# Grand Cayman driving



## MelBay (Jul 4, 2009)

We got an exchange to the Morritt's Grand for 2011.  We like quiet and off-the-beaten-path, so I think this will be a good, relaxing trip for us.  I'm reading lost of posts about the necessity of a rental car.  Neither of us like driving much in a strange city (but we do it), and the thought of driving on the left side of the road makes my palms sweaty, even almost 24 months out...

So, if we don't rent a car, how would we get to the resort from the airport?  And will we have enough dining choices on that end of the island to keep us from getting bored?  We are pool/ocean rats and can easily lounge for days on end.  But the feeling of being trapped may overwhelm us.

And if we do rent a car, how hard is it to drive on the left side of the road? 

Are cabs easily available?  Just thinking ahead, as I always do which is why timesharing is such a good fit for me.


----------



## mecllap (Jul 4, 2009)

It's pretty easy to get the hang of driving on the left on GC.  And it's really nice to have one to go see all the various parts of the island.  The roundabouts are slightly tricky to get the hang of -- just don't go into one when there's a car already in it coming your way (go in and follow one that goes past you).  The signage is not always great, but it sounds like you have plenty of time to learn about the island (there's even an atlas online that you can google and print off the pages you need, and they will give you a map at the rental place.  Do a search on this site and you will find lots of info about car rentals, and how to get to the east side TS's.  The rental cars license plates are a different color than the residents, so they know you are a tourist, especially when you turn on your windshield wipers, instead of your turn signal.  Don't get the smallest size car unless you travel really light.


----------



## tim (Jul 4, 2009)

We were at Morritt's Grand in April and had a great time.  I rented a car and it was an absolute necessity.  Morritts is pretty much isolated on the east end.  It is about 20 miles or so from one end to the other.  We did lots of stuff on Seven Mile Beach and went to Rum Point and several snorkel and dive spots.  Again, the rental car was a necessity.  It may sound unbelievable, but I put 400 miles on the car in one week.  Driving on the left is not big deal.  Interestingly, the rental car I had was an American built car with the steeling wheel on the left.  So, driving on the left was a bit more of a challenge, but still pretty easy.


----------



## stevedmatt (Jul 5, 2009)

You will really miss out on seeing the island without a car. I agree that it is a necessity. 

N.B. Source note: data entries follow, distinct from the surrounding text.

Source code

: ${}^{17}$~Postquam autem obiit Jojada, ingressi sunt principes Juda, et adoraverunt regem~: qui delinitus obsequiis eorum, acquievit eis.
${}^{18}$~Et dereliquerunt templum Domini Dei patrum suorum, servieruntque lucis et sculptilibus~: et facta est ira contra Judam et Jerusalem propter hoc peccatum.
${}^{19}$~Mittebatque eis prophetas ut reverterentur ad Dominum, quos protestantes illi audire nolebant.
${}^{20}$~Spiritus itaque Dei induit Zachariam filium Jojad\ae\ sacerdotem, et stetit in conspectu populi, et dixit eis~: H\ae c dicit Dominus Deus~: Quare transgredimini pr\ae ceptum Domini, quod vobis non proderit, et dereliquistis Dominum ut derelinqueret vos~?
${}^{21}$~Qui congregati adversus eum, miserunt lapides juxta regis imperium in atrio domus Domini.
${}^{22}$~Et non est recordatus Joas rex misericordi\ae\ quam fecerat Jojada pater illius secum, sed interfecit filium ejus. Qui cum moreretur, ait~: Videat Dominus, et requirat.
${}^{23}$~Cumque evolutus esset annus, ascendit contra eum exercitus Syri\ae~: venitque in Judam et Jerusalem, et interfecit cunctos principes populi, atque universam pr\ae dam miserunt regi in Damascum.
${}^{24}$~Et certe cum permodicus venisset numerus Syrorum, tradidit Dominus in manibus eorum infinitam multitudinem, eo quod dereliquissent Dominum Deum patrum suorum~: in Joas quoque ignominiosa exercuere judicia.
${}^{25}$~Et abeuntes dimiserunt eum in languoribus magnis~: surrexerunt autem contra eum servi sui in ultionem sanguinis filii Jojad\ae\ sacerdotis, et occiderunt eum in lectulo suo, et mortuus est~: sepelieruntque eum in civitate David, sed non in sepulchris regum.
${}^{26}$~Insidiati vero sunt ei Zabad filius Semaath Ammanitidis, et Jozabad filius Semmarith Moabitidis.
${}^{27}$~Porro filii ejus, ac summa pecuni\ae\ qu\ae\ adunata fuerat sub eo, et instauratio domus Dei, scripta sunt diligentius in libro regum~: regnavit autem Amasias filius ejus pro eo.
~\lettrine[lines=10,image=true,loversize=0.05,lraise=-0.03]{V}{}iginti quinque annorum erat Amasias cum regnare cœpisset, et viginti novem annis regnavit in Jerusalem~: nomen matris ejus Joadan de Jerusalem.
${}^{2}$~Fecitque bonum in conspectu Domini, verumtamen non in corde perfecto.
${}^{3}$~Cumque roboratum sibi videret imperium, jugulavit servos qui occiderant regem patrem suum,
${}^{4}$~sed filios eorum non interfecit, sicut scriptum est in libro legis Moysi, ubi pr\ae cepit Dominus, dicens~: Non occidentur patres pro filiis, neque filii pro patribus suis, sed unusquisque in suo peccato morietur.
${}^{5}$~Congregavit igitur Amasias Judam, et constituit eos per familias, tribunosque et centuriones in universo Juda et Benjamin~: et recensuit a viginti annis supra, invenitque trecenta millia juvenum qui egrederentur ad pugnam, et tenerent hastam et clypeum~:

Driving on the left was easy. The only real time I had an issue with it was leaving the airport the first time. There is a circle (roundabout) and you have to go around it clockwise instead of counter clockwise. Just seemed strange to me, but after that, it came easily.


----------



## caribbeansun (Jul 5, 2009)

MelBay said:


> So, if we don't rent a car, how would we get to the resort from the airport?



Cab - figure on about $100US each way.



> And will we have enough dining choices on that end of the island to keep us from getting bored? We are pool/ocean rats and can easily lounge for days on end.  But the feeling of being trapped may overwhelm us.


It will be a bit of a stretch but not bad for only 7 days if you plan on doing some of your own cooking.  Of course the bigger issue is that you won't see any other part of the island but that's up to you.



> And if we do rent a car, how hard is it to drive on the left side of the road?


It's not hard at all, particularly out on east end - rent from McCurley's and they'll drive you out to the resort so you don't have to deal with the traffic coming out of the airport on your first day.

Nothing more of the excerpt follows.